Your assignment
Show every line of the records below that contains the word "changes".

:: Study material

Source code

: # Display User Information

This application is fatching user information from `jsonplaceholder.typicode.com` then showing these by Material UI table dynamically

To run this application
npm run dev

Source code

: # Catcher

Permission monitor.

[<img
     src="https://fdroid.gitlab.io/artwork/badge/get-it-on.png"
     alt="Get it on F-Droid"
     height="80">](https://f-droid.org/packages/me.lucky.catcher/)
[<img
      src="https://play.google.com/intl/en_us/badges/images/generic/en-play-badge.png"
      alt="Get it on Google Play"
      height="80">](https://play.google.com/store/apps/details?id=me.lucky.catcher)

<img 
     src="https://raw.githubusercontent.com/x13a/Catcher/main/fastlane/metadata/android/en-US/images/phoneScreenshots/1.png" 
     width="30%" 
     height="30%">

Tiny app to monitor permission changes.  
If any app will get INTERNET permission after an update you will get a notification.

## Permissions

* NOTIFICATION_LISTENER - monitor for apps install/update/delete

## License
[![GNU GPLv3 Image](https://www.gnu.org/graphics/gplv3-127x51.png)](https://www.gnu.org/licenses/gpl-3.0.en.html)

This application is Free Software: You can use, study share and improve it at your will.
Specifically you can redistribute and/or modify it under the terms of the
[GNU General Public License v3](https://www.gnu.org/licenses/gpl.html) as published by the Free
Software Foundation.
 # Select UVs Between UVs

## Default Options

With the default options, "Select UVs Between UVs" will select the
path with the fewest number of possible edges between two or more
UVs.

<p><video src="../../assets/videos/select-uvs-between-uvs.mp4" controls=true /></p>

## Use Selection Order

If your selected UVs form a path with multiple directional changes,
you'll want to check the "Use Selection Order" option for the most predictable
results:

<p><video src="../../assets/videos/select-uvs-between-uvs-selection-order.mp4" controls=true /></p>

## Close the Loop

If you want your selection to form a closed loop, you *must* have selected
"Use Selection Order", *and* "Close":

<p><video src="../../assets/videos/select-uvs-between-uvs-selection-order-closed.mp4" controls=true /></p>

::::

Output of the exercise
Tiny app to monitor permission changes.  
If your selected UVs form a path with multiple directional changes,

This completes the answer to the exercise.